╭──
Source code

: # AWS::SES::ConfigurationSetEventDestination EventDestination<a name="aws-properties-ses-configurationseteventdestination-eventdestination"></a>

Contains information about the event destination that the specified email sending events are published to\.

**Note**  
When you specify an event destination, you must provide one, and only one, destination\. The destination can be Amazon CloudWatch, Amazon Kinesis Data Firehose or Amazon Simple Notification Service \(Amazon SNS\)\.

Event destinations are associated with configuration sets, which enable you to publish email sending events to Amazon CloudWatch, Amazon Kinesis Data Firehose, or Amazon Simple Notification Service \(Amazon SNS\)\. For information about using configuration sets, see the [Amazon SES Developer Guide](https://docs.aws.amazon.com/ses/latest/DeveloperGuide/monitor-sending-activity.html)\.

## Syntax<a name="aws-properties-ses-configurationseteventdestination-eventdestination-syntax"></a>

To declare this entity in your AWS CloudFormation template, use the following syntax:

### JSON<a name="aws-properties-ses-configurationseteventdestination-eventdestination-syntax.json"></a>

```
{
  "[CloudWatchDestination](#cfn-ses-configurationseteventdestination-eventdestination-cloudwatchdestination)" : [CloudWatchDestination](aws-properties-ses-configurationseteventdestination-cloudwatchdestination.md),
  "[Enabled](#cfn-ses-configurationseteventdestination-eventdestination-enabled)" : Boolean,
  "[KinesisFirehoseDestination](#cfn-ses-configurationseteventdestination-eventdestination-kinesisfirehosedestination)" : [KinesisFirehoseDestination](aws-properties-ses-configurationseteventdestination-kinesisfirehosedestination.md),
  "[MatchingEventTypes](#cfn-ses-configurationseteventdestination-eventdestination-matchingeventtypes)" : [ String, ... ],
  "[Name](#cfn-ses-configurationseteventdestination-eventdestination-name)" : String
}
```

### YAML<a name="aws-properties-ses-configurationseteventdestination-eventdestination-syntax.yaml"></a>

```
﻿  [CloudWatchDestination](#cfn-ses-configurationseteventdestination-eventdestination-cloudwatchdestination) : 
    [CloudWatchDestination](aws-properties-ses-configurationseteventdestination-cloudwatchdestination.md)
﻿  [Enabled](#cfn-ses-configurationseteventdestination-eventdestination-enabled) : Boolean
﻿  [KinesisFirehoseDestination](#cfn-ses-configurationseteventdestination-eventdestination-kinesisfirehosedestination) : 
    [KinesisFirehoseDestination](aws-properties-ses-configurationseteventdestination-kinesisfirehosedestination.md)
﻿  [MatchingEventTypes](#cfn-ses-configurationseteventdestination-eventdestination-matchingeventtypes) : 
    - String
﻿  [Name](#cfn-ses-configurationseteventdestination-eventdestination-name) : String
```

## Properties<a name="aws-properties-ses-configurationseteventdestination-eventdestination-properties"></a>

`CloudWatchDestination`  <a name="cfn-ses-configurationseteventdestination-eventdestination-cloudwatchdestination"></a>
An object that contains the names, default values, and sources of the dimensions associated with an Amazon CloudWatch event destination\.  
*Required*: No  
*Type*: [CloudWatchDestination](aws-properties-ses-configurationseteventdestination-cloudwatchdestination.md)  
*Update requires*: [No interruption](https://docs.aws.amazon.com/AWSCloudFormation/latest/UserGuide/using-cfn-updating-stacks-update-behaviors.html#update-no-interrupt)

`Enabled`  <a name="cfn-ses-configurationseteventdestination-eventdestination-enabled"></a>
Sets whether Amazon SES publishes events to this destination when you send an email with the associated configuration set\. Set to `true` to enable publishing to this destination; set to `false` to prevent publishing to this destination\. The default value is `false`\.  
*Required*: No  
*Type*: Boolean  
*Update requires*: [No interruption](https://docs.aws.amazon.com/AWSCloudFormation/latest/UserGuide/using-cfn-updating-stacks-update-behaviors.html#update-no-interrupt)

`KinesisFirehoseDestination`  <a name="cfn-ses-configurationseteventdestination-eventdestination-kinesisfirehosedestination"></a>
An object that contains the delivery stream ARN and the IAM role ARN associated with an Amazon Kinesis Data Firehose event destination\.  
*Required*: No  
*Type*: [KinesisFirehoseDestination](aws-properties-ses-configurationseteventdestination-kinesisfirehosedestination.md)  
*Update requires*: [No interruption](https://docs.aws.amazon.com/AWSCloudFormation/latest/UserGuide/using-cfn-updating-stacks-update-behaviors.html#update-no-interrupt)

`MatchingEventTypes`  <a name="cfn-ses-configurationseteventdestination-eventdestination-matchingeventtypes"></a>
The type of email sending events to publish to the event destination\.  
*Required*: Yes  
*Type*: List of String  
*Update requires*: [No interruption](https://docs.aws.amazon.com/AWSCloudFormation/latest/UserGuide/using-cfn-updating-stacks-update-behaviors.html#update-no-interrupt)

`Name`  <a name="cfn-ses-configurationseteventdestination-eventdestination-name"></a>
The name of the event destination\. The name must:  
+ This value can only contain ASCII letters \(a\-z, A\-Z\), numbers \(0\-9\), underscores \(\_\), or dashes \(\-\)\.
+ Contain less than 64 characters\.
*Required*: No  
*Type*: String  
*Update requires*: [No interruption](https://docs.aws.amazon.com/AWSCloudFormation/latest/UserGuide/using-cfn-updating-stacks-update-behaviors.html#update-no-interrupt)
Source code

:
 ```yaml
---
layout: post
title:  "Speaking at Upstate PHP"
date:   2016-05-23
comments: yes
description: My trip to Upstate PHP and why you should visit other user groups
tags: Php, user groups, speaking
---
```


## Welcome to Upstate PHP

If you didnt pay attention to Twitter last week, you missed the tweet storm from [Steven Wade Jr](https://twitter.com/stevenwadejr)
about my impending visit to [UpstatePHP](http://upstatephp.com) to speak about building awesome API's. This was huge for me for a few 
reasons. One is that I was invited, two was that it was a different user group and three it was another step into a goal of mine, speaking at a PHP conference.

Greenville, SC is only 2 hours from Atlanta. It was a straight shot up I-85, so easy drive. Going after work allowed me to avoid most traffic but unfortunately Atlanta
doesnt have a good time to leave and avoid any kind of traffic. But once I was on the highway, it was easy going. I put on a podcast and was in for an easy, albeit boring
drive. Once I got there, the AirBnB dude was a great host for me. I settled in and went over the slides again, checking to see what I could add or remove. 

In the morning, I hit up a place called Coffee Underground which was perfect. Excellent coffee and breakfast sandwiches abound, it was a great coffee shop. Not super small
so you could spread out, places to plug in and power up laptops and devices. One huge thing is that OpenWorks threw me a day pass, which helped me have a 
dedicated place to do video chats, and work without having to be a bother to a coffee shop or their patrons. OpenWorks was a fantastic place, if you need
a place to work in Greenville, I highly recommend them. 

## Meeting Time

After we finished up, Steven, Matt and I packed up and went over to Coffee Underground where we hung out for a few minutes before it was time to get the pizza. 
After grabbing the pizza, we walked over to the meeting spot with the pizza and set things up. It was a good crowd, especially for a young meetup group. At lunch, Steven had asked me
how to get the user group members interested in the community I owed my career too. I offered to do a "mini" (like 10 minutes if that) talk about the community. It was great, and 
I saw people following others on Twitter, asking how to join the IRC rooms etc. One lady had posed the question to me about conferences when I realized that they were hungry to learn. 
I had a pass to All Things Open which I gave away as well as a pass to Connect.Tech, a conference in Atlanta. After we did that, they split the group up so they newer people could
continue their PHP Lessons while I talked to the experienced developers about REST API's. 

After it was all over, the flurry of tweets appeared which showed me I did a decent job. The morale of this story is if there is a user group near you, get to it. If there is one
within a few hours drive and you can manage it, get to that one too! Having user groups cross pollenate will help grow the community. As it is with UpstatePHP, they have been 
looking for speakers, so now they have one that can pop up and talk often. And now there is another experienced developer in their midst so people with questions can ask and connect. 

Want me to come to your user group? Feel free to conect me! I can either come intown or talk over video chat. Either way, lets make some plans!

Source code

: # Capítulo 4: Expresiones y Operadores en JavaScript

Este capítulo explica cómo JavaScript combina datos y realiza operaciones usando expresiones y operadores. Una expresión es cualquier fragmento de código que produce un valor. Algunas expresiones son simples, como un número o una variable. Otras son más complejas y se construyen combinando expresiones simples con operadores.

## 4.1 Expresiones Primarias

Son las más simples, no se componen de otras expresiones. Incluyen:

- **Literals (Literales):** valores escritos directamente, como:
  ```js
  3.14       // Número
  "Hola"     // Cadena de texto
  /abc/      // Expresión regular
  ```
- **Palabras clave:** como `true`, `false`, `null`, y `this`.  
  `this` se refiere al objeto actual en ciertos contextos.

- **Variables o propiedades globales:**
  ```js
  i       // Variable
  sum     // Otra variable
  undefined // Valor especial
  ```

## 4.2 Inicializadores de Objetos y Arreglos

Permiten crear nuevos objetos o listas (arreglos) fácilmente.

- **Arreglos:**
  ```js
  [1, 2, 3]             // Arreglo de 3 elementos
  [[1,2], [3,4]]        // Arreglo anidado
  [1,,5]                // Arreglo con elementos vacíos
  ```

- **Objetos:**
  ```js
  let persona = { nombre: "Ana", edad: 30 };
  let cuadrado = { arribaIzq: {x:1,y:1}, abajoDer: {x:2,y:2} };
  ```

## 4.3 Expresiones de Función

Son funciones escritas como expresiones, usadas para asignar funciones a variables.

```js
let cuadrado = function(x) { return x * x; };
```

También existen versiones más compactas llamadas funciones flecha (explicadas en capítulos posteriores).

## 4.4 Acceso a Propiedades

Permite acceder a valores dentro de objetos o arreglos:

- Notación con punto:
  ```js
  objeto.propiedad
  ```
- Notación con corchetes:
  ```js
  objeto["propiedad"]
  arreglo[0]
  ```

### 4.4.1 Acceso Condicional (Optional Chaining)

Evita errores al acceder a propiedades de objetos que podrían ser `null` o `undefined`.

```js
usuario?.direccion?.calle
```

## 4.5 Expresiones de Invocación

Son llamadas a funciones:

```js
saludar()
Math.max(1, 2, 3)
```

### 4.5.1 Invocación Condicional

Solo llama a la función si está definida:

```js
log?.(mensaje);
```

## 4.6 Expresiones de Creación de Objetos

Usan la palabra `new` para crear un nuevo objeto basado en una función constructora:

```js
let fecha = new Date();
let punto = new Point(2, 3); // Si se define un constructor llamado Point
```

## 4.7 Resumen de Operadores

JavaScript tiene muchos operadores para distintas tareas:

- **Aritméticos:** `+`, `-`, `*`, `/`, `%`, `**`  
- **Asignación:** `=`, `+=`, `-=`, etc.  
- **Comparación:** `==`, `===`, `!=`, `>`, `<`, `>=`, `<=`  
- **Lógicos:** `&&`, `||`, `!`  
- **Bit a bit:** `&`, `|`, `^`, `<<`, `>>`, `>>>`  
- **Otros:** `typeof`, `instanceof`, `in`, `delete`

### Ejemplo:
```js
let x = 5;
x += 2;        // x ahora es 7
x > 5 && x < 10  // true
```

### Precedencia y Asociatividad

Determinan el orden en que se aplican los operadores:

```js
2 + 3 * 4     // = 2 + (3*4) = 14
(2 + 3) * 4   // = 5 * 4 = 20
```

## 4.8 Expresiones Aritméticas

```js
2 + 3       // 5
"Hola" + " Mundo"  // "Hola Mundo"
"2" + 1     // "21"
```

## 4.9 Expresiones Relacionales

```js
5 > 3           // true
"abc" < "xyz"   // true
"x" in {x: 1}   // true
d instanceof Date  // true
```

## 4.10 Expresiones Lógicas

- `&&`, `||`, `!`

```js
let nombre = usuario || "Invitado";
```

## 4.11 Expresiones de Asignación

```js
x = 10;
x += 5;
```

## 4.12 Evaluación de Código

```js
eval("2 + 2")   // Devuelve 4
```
╰──
• [What to work on]: Restate the entries above word for word, beginning with their first line and ending with the line holding "Event destinations are"; omit everything else.

• [Solution to the problem]:
Source code

: # AWS::SES::ConfigurationSetEventDestination EventDestination<a name="aws-properties-ses-configurationseteventdestination-eventdestination"></a>

Contains information about the event destination that the specified email sending events are published to\.

**Note**  
When you specify an event destination, you must provide one, and only one, destination\. The destination can be Amazon CloudWatch, Amazon Kinesis Data Firehose or Amazon Simple Notification Service \(Amazon SNS\)\.

Event destinations are associated with configuration sets, which enable you to publish email sending events to Amazon CloudWatch, Amazon Kinesis Data Firehose, or Amazon Simple Notification Service \(Amazon SNS\)\. For information about using configuration sets, see the [Amazon SES Developer Guide](https://docs.aws.amazon.com/ses/latest/DeveloperGuide/monitor-sending-activity.html)\.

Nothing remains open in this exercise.